Уже осенью 1949 года я устроила выставку новых скульптур в саду, и профессор Джузеппе Марчиори, известный критик, написал вступление к каталогу. Мы выставили Арпа, Бранкузи, Джиокомети, Лившица, Мура, Певзнера, Давида Харе и др. Был также Марино Марини, которого я купила в Милане. Это была статуя наездника на лошади с его распростертыми в экстазе руками, а позже Марини добавил возбужденный фаллос, который можно было в любой момент открутить. Он установил скульптуру на корт-ярде напротив префектуры и назвал ее «Ангел цитадели». Статуя стала своеобразным тестом для префекта. За нею лучше всего наблюдать из окна комнаты отдыха. Часто, сидя в этой комнате, я наблюдала за реакцией посетителей, для которых это было своеобразным испытанием. Когда монашки пришли для благословения патриархом в праздничный день, я отвинтила фаллос и спрятала его в секретере. Я повторяла процедуру довольно часто, но бывало забывала, и это приводило к большой неловкости. Приходилось научиться просто игнорировать реакцию посетителей. В Венеции легенда о необычном всаднике распространилась быстро, и пошли слухи, что я располагаю несколькими фаллосами разных размеров, которые я меняю по обстоятельствам».

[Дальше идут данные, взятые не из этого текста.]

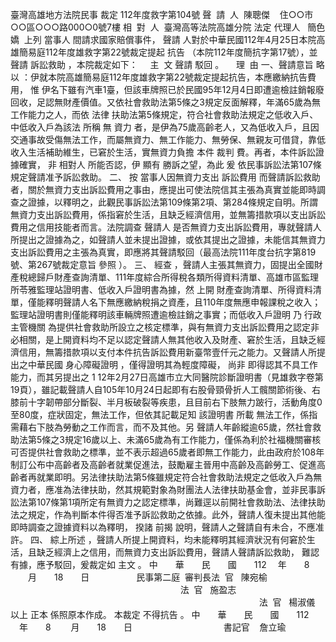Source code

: 臺灣高雄地方法院民事
裁定
112年度救字第104號
聲  請  人  陳聰傑    住○○市○○區○○○路000○0號7樓
相  對  人  臺灣高等法院高雄分院
法定
代理人
  簡色嬌  
上列
當事人
間請求國家賠償事件，
聲請
人對於中華民國112年4月25日本院高雄簡易庭112年度雄救字第22號裁定提起
抗告
（本院112年度簡抗字第17號），並聲請
訴訟救助
，本院裁定如下：
    主  文
聲請
駁回
。
    理  由
一、聲請意旨
略以
：伊就本院高雄簡易庭112年度雄救字第22號裁定提起抗告，本應繳納抗告費用，
惟
伊名下雖有汽車1臺，但該車牌照已於民國95年12月4日即遭逾檢註銷報廢回收，足認無財產價值。又依社會救助法第5條之3規定反面解釋，年滿65歲為無工作能力之人，而依
法律
扶助法第5條規定，符合社會救助法規定之低收入戶、中低收入戶為該法
所稱
無
資力
者，是伊為75歲高齡老人，又為低收入戶，且因交通事故受傷無法工作，而屬無資力、無工作能力、無勞保、無親友可借貸，靠低收入生活補助維生，已窘於生活，實無資力負擔
本件
裁判
費。再者，本件訴訟證據確實，
非
相對人
所能否認，伊
顯有
勝訴之望，為此
爰
依民事訴訟法第107條規定聲請准予訴訟救助。
二、
按
當事人因無資力支出
訴訟費用
而聲請訴訟救助者，關於無資力支出訴訟費用之事由，應提出可使法院信其主張為真實並能即時調查之證據，以釋明之，此觀民事訴訟法第109條第2項、第284條規定自明。所謂無資力支出訴訟費用，係指窘於生活，且缺乏經濟信用，並無籌措款項以支出訴訟費用之信用技能者而言。法院調查
聲請人
是否無資力支出訴訟費用，專就聲請人所提出之證據為之，如聲請人並未提出證據，或依其提出之證據，未能信其無資力支出訴訟費用之主張為真實，即應將其聲請駁回（最高法院111年度台抗字第819號、第267號裁定意旨
參照
）。
三、
經查
，聲請人主張其無資力，固提出全國財產稅總歸戶財產查詢清單、111年度綜合所得稅各類所得資料清單、高雄市區監理所苓雅監理站證明書、低收入戶證明書為據，然
上開
財產查詢清單、所得資料清單，僅能釋明聲請人名下無應繳納稅捐之資產，且110年度無應申報課稅之收入；監理站證明書則僅能釋明該車輛牌照遭逾檢註銷之事實；而低收入戶證明
乃
行政
主管機關
為提供社會救助所設立之核定標準，與有無資力支出訴訟費用之認定非必相關，是上開資料均不足以認定聲請人無其他收入及財產、窘於生活，且缺乏經濟信用，無籌措款項以支付本件抗告訴訟費用新臺幣壹仟元之能力。又聲請人所提出之中華民國
身心障礙證明
，僅得證明其為輕度障礙，
尚非
即得認其不具工作能力，而其另提出之
1
12年2月27日高雄市立大同醫院診斷證明書（見雄救字卷第19頁），雖記載聲請人自105年10月24日起即有右股骨頸骨折人工髖關節術後、右膝前十字韌帶部分斷裂、半月板破裂等疾患，且目前右下肢無力跛行，活動角度0至80度，症狀固定，無法工作，但依其記載足知
該證明書
所載
無法工作，係指需藉右下肢為勞動之工作而言，而不及其他。另
聲請人年齡縱逾65歲，然社會救助法第5條之3規定16歲以上、未滿65歲為有工作能力，僅係為利於社福機關審核可否提供社會救助之標準，並不表示超過65歲者即無工作能力，此由政府於108年制訂公布中高齡者及高齡者就業促進法，鼓勵雇主晉用中高齡及高齡勞工、促進高齡者再就業即明。另法律扶助法第5條雖規定符合社會救助法規定之低收入戶為無資力者，應准為法律扶助，然其規範對象為財團法人法律扶助基金會，並非民事訴訟法第107條第1項所定有無資力之認定標準，尚難逕以前開社會救助法、法律扶助法之規定，作為判斷本件得否准予訴訟救助之依據。此外，聲請人復未提出其他能即時調查之證據資料以為釋明，
揆諸
前揭
說明，聲請人之聲請自有未合，不應准許。
四、
綜上所述
，聲請人所提上開資料，均未能釋明其經濟狀況有何窘於生活，且缺乏經濟上之信用，而無資力支出訴訟費用，聲請人聲請訴訟救助，
難認
有據，應予駁回，爰裁定如
主文
。
中　　華　　民　　國　　112 　年　　8 　　月　　18　　日
                  民事第二庭  審判長法  官   陳宛榆
　　　　　　　　　
                                    法  官   施盈志
　　　　　　　　　　　　　　　　　　
                                    法  官   楊淑儀
以上
正本
係照原本作成。
本裁定
不得抗告
。
中　　華　　民　　國　　112 　年　　8 　　月　　18　　日
                                    
書記官
   詹立瑜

«Можно ли вам задать личный вопрос о Максе Эрнсте? – продолжал Ашас. – Мы с мамой любовались его картинами в вашем музее, подолгу стояли у некоторых из них, обсуждая все аспекты его живописи».
Пегги без особых колебаний продолжала: «Макс Эрнст... Мы встретились с ним в Марселе вечером в кафе и договорились повидаться на следующий день. Художественная атмосфера в городе уже не была под давлением и влиянием Бретона. Сюрреалистическое окружение исчезло, но Макс все продолжал жить здесь. Я впервые встретила его по истечении двух лет, и он выглядел намного старше после времени, проведенном в концентрационных лагерях. Он, казалось, был счастлив увидеться вновь и показать свои новые работы. После просмотра он, похоже, был расстроен, так как я предпочла купить его старые работы вместо новых, которые я до конца еще не принимала и не понимала. Я не хотела скрывать свои чувства и старалась быть откровенной, как всегда. Вскоре мы пришли к договоренности, в соответствии с которой я дала Эрнсту две тысячи долларов взамен будущих картин, исключив из суммы деньги, которые он мне был должен. Макс был очень щедр, и мы отпраздновали событие бутылкой вина, а на следующий день ему исполнялось пятьдесят лет. Мы решили отметить его день рождения, и Эрнст пригласил меня в портовый ресторан. Я знала, что очень нравлюсь Максу, и когда он спросил меня: «Когда, когда, и почему мне следовало встретить вас?»,  я ответила: «Завтра в четыре часа в кафе de la Paix, и вы знаете, почему».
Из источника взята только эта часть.